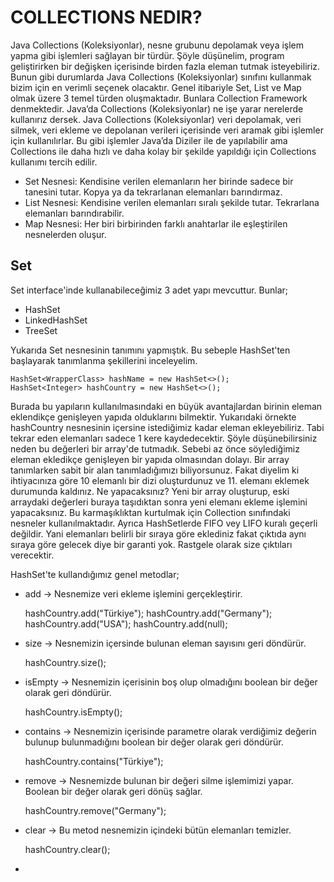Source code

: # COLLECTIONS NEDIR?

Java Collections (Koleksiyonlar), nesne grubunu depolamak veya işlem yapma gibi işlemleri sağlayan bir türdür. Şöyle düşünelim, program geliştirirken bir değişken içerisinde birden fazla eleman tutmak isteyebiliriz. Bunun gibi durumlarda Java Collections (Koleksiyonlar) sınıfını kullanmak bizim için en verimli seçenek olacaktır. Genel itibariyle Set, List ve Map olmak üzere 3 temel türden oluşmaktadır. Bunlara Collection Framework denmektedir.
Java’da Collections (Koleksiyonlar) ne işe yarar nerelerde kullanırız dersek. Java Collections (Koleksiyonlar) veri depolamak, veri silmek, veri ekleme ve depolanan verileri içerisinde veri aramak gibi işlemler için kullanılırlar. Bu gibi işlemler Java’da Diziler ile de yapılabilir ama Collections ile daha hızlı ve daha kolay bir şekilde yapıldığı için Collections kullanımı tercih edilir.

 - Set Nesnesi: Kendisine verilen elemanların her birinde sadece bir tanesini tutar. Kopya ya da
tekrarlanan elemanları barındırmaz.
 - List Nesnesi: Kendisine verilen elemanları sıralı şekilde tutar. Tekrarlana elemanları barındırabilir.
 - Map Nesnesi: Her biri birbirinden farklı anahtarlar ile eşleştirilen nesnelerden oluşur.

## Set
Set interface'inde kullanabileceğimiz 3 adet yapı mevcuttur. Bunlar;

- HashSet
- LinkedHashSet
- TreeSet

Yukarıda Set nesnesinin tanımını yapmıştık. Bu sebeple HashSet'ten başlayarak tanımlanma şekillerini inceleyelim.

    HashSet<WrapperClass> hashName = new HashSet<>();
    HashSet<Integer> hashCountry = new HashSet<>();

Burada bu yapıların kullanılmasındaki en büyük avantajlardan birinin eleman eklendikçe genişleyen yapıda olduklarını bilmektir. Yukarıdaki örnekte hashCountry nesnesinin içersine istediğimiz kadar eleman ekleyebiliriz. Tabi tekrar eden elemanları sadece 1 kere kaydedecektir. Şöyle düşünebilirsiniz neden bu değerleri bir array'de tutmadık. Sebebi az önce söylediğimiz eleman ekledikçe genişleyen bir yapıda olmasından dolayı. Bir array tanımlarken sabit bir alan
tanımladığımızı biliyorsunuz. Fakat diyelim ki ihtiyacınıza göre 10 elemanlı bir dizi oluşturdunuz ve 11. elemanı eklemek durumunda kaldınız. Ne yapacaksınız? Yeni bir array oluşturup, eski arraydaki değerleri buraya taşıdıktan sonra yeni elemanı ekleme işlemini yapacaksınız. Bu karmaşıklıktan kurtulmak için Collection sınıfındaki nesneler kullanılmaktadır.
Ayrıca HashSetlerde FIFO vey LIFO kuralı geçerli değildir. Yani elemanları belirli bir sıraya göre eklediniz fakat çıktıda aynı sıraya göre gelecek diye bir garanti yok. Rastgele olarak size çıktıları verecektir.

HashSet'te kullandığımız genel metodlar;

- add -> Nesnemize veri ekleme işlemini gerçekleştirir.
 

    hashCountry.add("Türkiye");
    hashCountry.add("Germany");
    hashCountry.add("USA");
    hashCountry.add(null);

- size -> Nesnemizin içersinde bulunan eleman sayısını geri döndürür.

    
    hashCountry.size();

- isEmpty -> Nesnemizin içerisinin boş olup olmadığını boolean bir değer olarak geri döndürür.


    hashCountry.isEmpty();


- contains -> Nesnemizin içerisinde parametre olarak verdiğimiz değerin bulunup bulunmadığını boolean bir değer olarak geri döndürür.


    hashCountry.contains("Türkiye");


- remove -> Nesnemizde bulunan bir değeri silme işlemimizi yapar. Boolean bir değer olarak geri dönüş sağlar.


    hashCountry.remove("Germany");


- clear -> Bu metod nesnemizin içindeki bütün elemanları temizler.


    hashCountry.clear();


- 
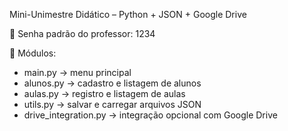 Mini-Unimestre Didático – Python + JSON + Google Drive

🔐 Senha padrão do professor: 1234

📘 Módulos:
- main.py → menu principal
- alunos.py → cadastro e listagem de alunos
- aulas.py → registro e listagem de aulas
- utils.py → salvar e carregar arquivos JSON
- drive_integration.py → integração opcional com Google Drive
# # #
▸ **Brief**: What lines in the material mention "sadece"? Copy every one of them.

▸ **Exercise response**:
 - Set Nesnesi: Kendisine verilen elemanların her birinde sadece bir tanesini tutar. Kopya ya da
Burada bu yapıların kullanılmasındaki en büyük avantajlardan birinin eleman eklendikçe genişleyen yapıda olduklarını bilmektir. Yukarıdaki örnekte hashCountry nesnesinin içersine istediğimiz kadar eleman ekleyebiliriz. Tabi tekrar eden elemanları sadece 1 kere kaydedecektir. Şöyle düşünebilirsiniz neden bu değerleri bir array'de tutmadık. Sebebi az önce söylediğimiz eleman ekledikçe genişleyen bir yapıda olmasından dolayı. Bir array tanımlarken sabit bir alan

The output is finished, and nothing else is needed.